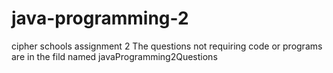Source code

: # java-programming-2
cipher schools assignment 2
The questions not requiring code or programs are in the fild named javaProgramming2Questions
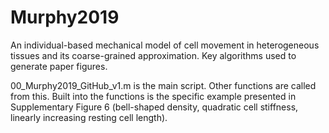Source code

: # Murphy2019

An individual-based mechanical model of cell movement in heterogeneous tissues and its coarse-grained approximation.
Key algorithms used to generate paper figures.

00_Murphy2019_GitHub_v1.m is the main script. 
Other functions are called from this. 
Built into the functions is the specific example presented in Supplementary Figure 6 (bell-shaped density, quadratic cell stiffness, linearly increasing resting cell length).

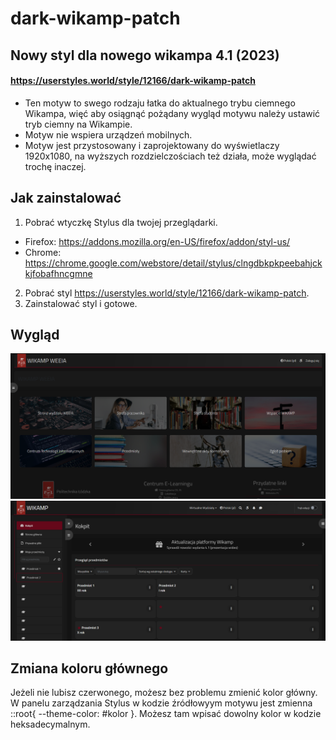 # dark-wikamp-patch
## Nowy styl dla nowego wikampa 4.1 (2023)
#### https://userstyles.world/style/12166/dark-wikamp-patch


* Ten motyw to swego rodzaju łatka do aktualnego trybu ciemnego Wikampa, więć aby osiągnąć pożądany wygląd motywu należy ustawić tryb ciemny na Wikampie.
* Motyw nie wspiera urządzeń mobilnych. 
* Motyw jest przystosowany i zaprojektowany do wyświetlaczy 1920x1080, na wyższych rozdzielczościach też działa, może wyglądać trochę inaczej.

## Jak zainstalować
1. Pobrać wtyczkę Stylus dla twojej przeglądarki.
  * Firefox: https://addons.mozilla.org/en-US/firefox/addon/styl-us/
  * Chrome: https://chrome.google.com/webstore/detail/stylus/clngdbkpkpeebahjckkjfobafhncgmne
2. Pobrać styl https://userstyles.world/style/12166/dark-wikamp-patch.
3. Zainstalować styl i gotowe.


## Wygląd

![screen1](https://raw.githubusercontent.com/NotSirius-A/dark-wikamp-patch/main/ss/screen1.png)
![screen2](https://raw.githubusercontent.com/NotSirius-A/dark-wikamp-patch/main/ss/screen2.png)


## Zmiana koloru głównego
Jeżeli nie lubisz czerwonego, możesz bez problemu zmienić kolor główny. W panelu zarządzania Stylus w kodzie źródłowyym motywu jest zmienna ::root{ --theme-color: #kolor }. Możesz tam wpisać dowolny kolor w kodzie heksadecymalnym.
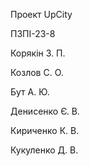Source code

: Проект UpCity

ПЗПІ-23-8

Корякін З. П.

Козлов С. О.

Бут А. Ю.

Денисенко Є. В.

Кириченко К. В.

Кукуленко Д. В.
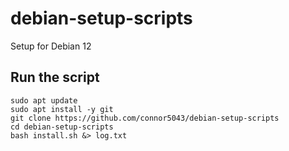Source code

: # debian-setup-scripts
Setup for Debian 12

## Run the script
    sudo apt update
    sudo apt install -y git
    git clone https://github.com/connor5043/debian-setup-scripts
    cd debian-setup-scripts
    bash install.sh &> log.txt
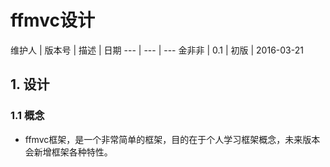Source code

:ffmvc设计
================

维护人 | 版本号 | 描述 | 日期
--- | --- | ---
金非非 | 0.1 | 初版 | 2016-03-21


## 1. 设计   
### 1.1 概念
* ffmvc框架，是一个非常简单的框架，目的在于个人学习框架概念，未来版本会新增框架各种特性。
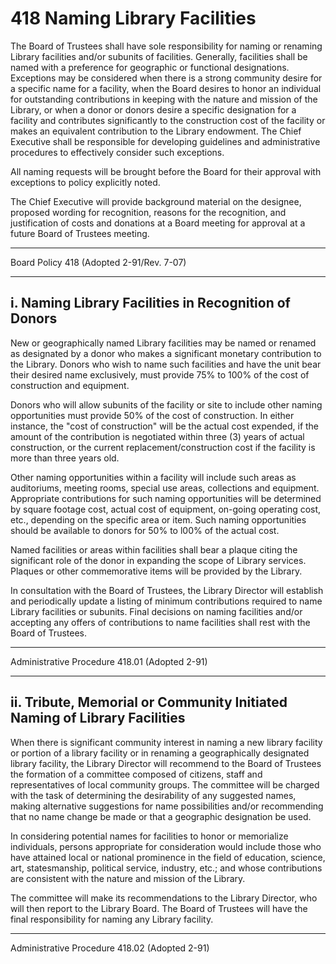 # 418 Naming Library Facilities

The Board of Trustees shall have sole responsibility for naming or renaming Library facilities and/or subunits of facilities. Generally, facilities shall be named with a preference for geographic or functional designations. Exceptions may be considered when there is a strong community desire for a specific name for a facility, when the Board desires to honor an individual for outstanding contributions in keeping with the nature and mission of the Library, or when a donor or donors desire a specific designation for a facility and contributes significantly to the construction cost of the facility or makes an equivalent contribution to the Library endowment. The Chief Executive shall be responsible for developing guidelines and administrative procedures to effectively consider such exceptions.

All naming requests will be brought before the Board for their approval with exceptions to policy explicitly noted.

The Chief Executive will provide background material on the designee, proposed wording for recognition, reasons for the recognition, and justification of costs and donations at a Board meeting for approval at a future Board of Trustees meeting.

---

Board Policy 418 (Adopted 2-91/Rev. 7-07)

---

## i. Naming Library Facilities in Recognition of Donors

New or geographically named Library facilities may be named or renamed as designated by a donor who makes a significant monetary contribution to the Library. Donors who wish to name such facilities and have the unit bear their desired name exclusively, must provide 75% to 100% of the cost of construction and equipment.

Donors who will allow subunits of the facility or site to include other naming opportunities must provide 50% of the cost of construction. In either instance, the "cost of construction" will be the actual cost expended, if the amount of the contribution is negotiated within three (3) years of actual construction, or the current replacement/construction cost if the facility is more than three years old.

Other naming opportunities within a facility will include such areas as auditoriums, meeting rooms, special use areas, collections and equipment. Appropriate contributions for such naming opportunities will be determined by square footage cost, actual cost of equipment, on-going operating cost, etc., depending on the specific area or item. Such naming opportunities should be available to donors for 50% to l00% of the actual cost.

Named facilities or areas within facilities shall bear a plaque citing the significant role of the donor in expanding the scope of Library services. Plaques or other commemorative items will be provided by the Library.

In consultation with the Board of Trustees, the Library Director will establish and periodically update a listing of minimum contributions required to name Library facilities or subunits. Final decisions on naming facilities and/or accepting any offers of contributions to name facilities shall rest with the Board of Trustees.

---

Administrative Procedure 418.01 (Adopted 2-91)

---

## ii. Tribute, Memorial or Community Initiated Naming of Library Facilities

When there is significant community interest in naming a new library facility or portion of a library facility or in renaming a geographically designated library facility, the Library Director will recommend to the Board of Trustees the formation of a committee composed of citizens, staff and representatives of local community groups. The committee will be charged with the task of determining the desirability of any suggested names, making alternative suggestions for name possibilities and/or recommending that no name change be made or that a geographic designation be used.

In considering potential names for facilities to honor or memorialize individuals, persons appropriate for consideration would include those who have attained local or national prominence in the field of education, science, art, statesmanship, political service, industry, etc.; and whose contributions are consistent with the nature and mission of the Library.

The committee will make its recommendations to the Library Director, who will then report to the Library Board. The Board of Trustees will have the final responsibility for naming any Library facility.

---

Administrative Procedure 418.02 (Adopted 2-91)
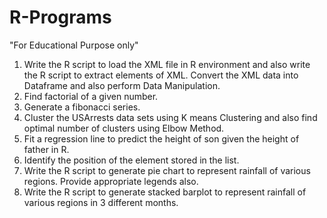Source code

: # R-Programs
"For Educational Purpose only"

1. Write the R script to load the XML file in R environment and also write the R script to extract elements of XML. Convert the XML data into Dataframe and also perform    Data Manipulation.
2. Find factorial of a given number.
3. Generate a fibonacci series.
4. Cluster the USArrests data sets using K means Clustering and also find optimal number of clusters using Elbow Method.
5. Fit a regression line to predict the height of son given the height of father in R.
6. Identify the position of the element stored in the list.
7. Write the R script to generate pie chart to represent rainfall of various regions. Provide appropriate legends also.
8. Write the R script to generate stacked barplot to represent rainfall of various regions in 3 different months.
++++++++++++++++++++
> _Work instructions_: The lines to set down run from the line with "Key algorithms used" up to and including the line with "# 418 Naming Library Facilities" in the entries above. Reproduce them exactly, with no pictures.

> _Completed task_:
Key algorithms used to generate paper figures.

00_Murphy2019_GitHub_v1.m is the main script. 
Other functions are called from this. 
Built into the functions is the specific example presented in Supplementary Figure 6 (bell-shaped density, quadratic cell stiffness, linearly increasing resting cell length).

 # dark-wikamp-patch
## Nowy styl dla nowego wikampa 4.1 (2023)
#### https://userstyles.world/style/12166/dark-wikamp-patch


* Ten motyw to swego rodzaju łatka do aktualnego trybu ciemnego Wikampa, więć aby osiągnąć pożądany wygląd motywu należy ustawić tryb ciemny na Wikampie.
* Motyw nie wspiera urządzeń mobilnych. 
* Motyw jest przystosowany i zaprojektowany do wyświetlaczy 1920x1080, na wyższych rozdzielczościach też działa, może wyglądać trochę inaczej.

## Jak zainstalować
1. Pobrać wtyczkę Stylus dla twojej przeglądarki.
  * Firefox: https://addons.mozilla.org/en-US/firefox/addon/styl-us/
  * Chrome: https://chrome.google.com/webstore/detail/stylus/clngdbkpkpeebahjckkjfobafhncgmne
2. Pobrać styl https://userstyles.world/style/12166/dark-wikamp-patch.
3. Zainstalować styl i gotowe.


## Wygląd

![screen1](https://raw.githubusercontent.com/NotSirius-A/dark-wikamp-patch/main/ss/screen1.png)
![screen2](https://raw.githubusercontent.com/NotSirius-A/dark-wikamp-patch/main/ss/screen2.png)


## Zmiana koloru głównego
Jeżeli nie lubisz czerwonego, możesz bez problemu zmienić kolor główny. W panelu zarządzania Stylus w kodzie źródłowyym motywu jest zmienna ::root{ --theme-color: #kolor }. Możesz tam wpisać dowolny kolor w kodzie heksadecymalnym.
Source code

: Проект UpCity

ПЗПІ-23-8

Корякін З. П.

Козлов С. О.

Бут А. Ю.

Денисенко Є. В.

Кириченко К. В.

Кукуленко Д. В.
Source code

: # debian-setup-scripts
Setup for Debian 12

## Run the script
    sudo apt update
    sudo apt install -y git
    git clone https://github.com/connor5043/debian-setup-scripts
    cd debian-setup-scripts
    bash install.sh &> log.txt
Source code

:ffmvc设计
================

维护人 | 版本号 | 描述 | 日期
--- | --- | ---
金非非 | 0.1 | 初版 | 2016-03-21


## 1. 设计   
### 1.1 概念
* ffmvc框架，是一个非常简单的框架，目的在于个人学习框架概念，未来版本会新增框架各种特性。
 # 418 Naming Library Facilities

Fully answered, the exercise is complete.